____ Data

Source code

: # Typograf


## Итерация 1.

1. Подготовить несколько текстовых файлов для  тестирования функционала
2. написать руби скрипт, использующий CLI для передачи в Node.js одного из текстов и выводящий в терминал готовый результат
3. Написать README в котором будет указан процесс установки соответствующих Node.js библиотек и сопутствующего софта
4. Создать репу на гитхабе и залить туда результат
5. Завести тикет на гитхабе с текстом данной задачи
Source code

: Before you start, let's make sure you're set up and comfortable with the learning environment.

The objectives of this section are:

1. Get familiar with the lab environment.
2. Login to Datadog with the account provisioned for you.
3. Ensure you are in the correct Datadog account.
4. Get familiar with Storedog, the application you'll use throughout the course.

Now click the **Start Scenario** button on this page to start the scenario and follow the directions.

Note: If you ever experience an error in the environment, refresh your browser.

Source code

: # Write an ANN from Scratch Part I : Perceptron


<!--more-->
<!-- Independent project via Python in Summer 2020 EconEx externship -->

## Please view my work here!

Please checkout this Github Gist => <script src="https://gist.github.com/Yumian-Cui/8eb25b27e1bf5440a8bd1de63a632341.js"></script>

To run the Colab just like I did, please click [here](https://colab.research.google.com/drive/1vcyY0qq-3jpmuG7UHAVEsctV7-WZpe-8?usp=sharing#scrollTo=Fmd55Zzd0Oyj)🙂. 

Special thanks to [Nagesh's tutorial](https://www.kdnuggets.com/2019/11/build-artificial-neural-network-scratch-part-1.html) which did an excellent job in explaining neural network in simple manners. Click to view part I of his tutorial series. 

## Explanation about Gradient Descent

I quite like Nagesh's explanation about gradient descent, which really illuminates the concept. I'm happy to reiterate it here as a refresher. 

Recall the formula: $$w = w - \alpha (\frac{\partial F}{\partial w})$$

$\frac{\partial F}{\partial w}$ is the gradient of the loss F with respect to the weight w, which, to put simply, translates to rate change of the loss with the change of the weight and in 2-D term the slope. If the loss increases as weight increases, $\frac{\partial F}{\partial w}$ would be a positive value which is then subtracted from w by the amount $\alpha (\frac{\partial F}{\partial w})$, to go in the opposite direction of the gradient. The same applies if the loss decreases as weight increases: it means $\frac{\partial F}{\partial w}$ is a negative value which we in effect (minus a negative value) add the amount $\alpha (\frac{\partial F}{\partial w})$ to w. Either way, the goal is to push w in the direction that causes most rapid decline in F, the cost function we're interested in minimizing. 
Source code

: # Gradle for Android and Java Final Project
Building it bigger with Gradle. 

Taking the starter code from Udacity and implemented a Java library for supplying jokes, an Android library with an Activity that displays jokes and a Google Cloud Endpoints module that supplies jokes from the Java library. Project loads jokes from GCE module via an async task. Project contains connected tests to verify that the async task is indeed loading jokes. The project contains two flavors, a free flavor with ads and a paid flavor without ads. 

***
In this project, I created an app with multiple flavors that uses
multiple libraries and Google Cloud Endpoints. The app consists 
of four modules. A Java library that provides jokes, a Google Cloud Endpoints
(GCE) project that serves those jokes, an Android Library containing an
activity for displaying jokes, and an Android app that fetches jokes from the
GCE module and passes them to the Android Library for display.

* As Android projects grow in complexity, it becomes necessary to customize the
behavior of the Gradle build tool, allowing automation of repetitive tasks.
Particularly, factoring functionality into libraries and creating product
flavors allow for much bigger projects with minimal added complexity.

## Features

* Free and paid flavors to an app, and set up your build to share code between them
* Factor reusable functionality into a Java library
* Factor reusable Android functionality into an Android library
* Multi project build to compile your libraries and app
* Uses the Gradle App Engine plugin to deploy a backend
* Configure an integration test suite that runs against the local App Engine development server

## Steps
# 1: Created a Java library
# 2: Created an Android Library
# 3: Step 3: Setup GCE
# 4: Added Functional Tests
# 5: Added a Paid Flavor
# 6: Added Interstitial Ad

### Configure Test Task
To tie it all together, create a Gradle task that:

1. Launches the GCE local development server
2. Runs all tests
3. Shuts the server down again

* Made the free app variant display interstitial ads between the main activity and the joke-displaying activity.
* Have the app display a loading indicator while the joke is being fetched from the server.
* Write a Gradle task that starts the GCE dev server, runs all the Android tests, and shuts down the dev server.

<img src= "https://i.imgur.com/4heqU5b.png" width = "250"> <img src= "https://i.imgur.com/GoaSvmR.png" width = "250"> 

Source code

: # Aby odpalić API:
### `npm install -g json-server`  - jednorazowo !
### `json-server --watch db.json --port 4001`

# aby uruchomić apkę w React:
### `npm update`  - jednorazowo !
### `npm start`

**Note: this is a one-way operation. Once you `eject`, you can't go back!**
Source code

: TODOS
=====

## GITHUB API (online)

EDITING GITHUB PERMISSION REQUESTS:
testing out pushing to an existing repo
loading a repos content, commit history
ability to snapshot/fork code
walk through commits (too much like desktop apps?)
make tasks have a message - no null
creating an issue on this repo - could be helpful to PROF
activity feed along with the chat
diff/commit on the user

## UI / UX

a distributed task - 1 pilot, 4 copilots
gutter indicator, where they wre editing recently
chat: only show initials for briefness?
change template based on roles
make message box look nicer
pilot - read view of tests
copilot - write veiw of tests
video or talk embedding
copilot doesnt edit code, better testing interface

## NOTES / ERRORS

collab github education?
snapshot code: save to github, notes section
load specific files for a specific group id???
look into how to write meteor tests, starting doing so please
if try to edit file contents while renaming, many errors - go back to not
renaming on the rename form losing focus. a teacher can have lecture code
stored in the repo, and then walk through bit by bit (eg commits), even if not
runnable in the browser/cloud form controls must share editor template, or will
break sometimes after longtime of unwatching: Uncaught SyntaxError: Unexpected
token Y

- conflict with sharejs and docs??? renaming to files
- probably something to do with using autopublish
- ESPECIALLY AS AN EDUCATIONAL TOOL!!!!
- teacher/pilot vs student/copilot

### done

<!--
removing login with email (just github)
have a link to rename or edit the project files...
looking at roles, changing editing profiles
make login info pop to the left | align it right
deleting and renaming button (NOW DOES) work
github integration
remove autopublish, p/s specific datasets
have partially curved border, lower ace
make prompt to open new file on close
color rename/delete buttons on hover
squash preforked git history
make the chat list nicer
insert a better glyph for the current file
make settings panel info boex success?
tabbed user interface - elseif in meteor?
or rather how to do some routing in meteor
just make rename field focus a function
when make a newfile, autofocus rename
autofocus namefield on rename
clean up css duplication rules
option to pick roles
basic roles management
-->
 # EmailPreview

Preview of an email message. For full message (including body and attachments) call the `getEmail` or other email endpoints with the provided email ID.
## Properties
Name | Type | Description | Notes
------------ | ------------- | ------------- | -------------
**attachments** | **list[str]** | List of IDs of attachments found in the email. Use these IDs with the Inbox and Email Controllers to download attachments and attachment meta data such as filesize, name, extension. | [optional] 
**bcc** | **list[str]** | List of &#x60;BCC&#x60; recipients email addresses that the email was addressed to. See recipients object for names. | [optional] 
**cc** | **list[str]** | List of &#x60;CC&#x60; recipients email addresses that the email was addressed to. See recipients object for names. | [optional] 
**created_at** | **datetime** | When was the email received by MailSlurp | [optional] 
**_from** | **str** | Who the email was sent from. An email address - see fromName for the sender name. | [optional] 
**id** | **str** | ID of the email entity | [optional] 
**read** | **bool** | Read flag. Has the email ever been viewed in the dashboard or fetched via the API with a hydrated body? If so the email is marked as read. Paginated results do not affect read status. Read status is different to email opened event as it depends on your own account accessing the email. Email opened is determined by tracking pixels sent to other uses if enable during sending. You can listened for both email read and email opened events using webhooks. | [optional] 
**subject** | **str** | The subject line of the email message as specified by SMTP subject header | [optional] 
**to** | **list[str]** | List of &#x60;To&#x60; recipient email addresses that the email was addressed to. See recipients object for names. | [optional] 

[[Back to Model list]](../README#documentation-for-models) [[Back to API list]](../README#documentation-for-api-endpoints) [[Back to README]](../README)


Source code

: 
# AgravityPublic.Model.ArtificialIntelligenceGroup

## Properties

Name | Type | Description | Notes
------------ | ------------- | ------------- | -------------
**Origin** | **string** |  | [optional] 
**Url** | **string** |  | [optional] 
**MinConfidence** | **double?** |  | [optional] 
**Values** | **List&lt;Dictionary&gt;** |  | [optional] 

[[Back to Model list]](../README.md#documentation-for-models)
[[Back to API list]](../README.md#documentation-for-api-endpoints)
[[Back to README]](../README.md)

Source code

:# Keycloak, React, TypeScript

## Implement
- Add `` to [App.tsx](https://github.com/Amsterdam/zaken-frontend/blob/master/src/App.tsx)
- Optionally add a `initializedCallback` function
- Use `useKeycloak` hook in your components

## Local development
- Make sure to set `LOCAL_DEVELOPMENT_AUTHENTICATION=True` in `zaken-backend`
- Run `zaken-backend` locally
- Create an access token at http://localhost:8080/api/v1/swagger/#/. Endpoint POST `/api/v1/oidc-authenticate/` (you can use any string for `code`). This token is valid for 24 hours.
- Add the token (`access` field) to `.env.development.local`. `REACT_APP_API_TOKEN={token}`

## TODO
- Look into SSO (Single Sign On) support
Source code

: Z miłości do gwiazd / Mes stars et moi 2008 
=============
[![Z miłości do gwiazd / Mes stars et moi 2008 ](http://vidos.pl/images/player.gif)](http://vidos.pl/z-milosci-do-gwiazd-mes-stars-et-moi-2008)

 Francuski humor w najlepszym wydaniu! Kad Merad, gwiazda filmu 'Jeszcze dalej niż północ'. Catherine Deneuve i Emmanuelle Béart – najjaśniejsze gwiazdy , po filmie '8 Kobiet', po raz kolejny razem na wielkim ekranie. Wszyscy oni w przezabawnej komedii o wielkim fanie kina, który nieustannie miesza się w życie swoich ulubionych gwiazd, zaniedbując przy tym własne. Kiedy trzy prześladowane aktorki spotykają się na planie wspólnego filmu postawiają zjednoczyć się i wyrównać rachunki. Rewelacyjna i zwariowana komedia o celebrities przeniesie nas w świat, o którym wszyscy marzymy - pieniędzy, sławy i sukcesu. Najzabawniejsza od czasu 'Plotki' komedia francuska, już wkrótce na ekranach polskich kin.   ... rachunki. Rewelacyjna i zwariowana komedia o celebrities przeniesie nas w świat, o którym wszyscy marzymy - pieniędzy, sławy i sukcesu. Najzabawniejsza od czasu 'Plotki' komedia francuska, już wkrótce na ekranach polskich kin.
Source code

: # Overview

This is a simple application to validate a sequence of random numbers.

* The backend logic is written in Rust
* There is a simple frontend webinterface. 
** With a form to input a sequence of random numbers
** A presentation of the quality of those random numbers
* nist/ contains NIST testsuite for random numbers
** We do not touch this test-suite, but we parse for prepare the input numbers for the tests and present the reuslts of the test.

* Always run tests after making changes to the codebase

________

• Assignment: Transcribe the records above exactly, from the opening line down to and including the line with "2. написать руби".

• Answer space:
Source code

: # Typograf


## Итерация 1.

1. Подготовить несколько текстовых файлов для  тестирования функционала
2. написать руби скрипт, использующий CLI для передачи в Node.js одного из текстов и выводящий в терминал готовый результат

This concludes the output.